America has launched a new Cold War, and few have noticed
This time around the Cold War was not started by Russia in Czechoslovakia or in Berlin, but by a bi-partisan American push
In Washington D.C. there has been little or no debate in mainstream American media, or even within mainstream politics, over Obama’s decision to formally launch a new Cold War.
This time around the Cold War was not started by Russia in Czechoslovakia or in Berlin, but by a bi-partisan American push over the past twenty years extending NATO eastwards towards the borders of a post-Soviet, anti-communist Russia. Ukraine was the final straw, with the violent overthrow of the mildly pro- Russian and corrupt President Viktor Yanukovych.
However, the corruption was in tune with post-Soviet, independent Ukrainian political style. Rarely mentioned in American media is that in contrast to the new President in Kiev, Yanukovych was elected president in a free and fair election – a fact scarcely remembered when the media discusses Ukraine.
Has the Cold War ever gone away?
As the Princeton professor emeritus Stephan F. Cohen pointed out in The Nation –one of the few in-print publications in America that has challenged Obama’s policy in the Ukraine – Putin did not initiate the unfolding new Cold War; it was inspired by Washington years before the Russian leader ever came to power.
It is Obama, not the endlessly provoked and demonized Putin, who has brought Ukraine to the brink of civil war.Abdallah Schleifer
Cohen notes that during the first East-West conflict over the Ukraine, after the collapse of the USSR was the 2004 Orange Revolution.
Republican columnist Charles Krauthammer acknowledged at the time: “This is about Russia first, democracy only second...The West wants to finish the job begun with the fall of the Berlin Wall and continue Europe’s march to the east…The great prize is Ukraine.”
Cohen also noted that at the time, Richard Holbrooke, an aspiring Democratic secretary of state, also concurred, hoping even then for Ukraine’s “final break from Moscow” to “accelerate” Kiev’s membership in NATO.
Passivity on Syria
What is Obama doing? He has been undermining the once overwhelmingly predominate anti-Al Qaeda sector of the Syrian rebel forces by refusing to seriously arm them or even sell them arms despite all his anti-Bashar al-Assad rhetoric.

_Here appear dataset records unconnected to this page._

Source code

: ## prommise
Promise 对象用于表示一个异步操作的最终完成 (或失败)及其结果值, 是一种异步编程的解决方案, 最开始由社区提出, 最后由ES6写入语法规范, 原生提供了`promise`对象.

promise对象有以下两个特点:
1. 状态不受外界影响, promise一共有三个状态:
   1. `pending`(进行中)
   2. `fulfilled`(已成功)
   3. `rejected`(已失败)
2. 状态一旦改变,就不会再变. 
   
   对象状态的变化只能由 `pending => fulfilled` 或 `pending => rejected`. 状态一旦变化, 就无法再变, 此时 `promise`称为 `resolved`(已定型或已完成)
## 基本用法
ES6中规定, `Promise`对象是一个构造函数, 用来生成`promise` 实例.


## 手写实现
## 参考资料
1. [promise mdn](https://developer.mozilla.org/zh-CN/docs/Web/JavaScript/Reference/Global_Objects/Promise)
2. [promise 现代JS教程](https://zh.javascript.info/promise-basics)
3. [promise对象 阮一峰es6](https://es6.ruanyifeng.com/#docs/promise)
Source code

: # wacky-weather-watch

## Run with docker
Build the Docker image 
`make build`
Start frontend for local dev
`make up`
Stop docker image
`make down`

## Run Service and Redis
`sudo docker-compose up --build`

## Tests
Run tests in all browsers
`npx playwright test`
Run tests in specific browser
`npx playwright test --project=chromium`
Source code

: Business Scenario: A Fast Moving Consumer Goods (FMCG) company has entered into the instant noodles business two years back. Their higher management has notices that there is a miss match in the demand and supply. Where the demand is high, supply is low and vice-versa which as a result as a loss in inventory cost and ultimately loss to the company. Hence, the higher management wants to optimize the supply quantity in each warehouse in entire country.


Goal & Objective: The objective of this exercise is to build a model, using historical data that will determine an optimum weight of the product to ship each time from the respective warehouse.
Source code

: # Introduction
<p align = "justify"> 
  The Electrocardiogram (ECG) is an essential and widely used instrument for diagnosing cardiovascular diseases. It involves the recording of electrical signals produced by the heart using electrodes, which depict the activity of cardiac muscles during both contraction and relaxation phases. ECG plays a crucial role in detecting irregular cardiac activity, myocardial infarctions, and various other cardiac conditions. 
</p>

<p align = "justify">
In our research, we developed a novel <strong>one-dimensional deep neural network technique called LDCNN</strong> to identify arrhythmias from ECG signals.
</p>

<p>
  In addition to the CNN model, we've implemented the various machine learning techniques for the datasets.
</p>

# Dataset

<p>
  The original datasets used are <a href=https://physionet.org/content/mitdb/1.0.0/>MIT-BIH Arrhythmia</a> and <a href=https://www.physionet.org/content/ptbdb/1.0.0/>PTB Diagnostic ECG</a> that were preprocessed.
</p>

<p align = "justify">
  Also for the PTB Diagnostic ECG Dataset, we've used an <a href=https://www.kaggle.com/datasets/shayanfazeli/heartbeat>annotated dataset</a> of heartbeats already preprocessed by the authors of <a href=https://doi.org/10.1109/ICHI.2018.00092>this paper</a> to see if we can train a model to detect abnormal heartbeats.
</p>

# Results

The blood of this war is on Obama’s hands, a war that could have ended within months with but the most modest of interventions such as a limited no-fly zone and/or shoulder-fired ground-to-air missiles for the rebels.
These measures would have put a halt at the very beginning to the Assad regime’s bombing of rebel held cities and towns. Instead Obama, in his passivity, has turned Syria into an open field for jihadi extremists.
Parallels in Egypt
Similarly in Egypt, Obama’s restraint of cutting military aid to the Egyptian Armed Forces encouraged the Muslim Brotherhood to refuse to negotiate with the military-backed transitional government unless Mohammad Mursi was restored to office.
The Brotherhood’s refusal came at a time when some sort of reconciliation, hinging upon the Brotherhood adopting a reasonable course, might still have been possible.
And all of this has still further alienated America's long term Arab allies in the Gulf, troubled first by Obama’s tolerance of a pro-Iranian prime minister in Iraq who had effectively stolen his own indirect election and has gone on to marginalize the Iraqi Sunnis, in turn followed by what would have been an otherwise reasonable overture by Washington to the Iranians .
But now by cornering Russia – remember the EU offer that Yanukovych turned down included little-noticed security provisions that were to be the prelude for Ukranian membership in NATO—it is Obama, not the endlessly provoked and demonized Putin, who has brought Ukraine to the brink of civil war.
Abdallah Schleifer is a veteran American journalist covering the Middle East and professor emeritus at the American University in Cairo where he founded as served as first director of the Kamal Adham Center for TV and Digital Journalism. He is chief editor of the annual publication The Muslim 500; a senior fellow at the Foreign Policy Research Institute (USA) and at the Royal Aal al Bayt Academy for Islamic Thought (Jordan.) Schleifer has served as Al Arabiya Washington D.C. bureau chief; NBC News Cairo bureau chief; Middle East correspondent for Jeune Afrique; as special correspondent (stringer) , New York Times and managing editor of the Jerusalem Star/Palestine News in then Jordanian Arab Jerusalem.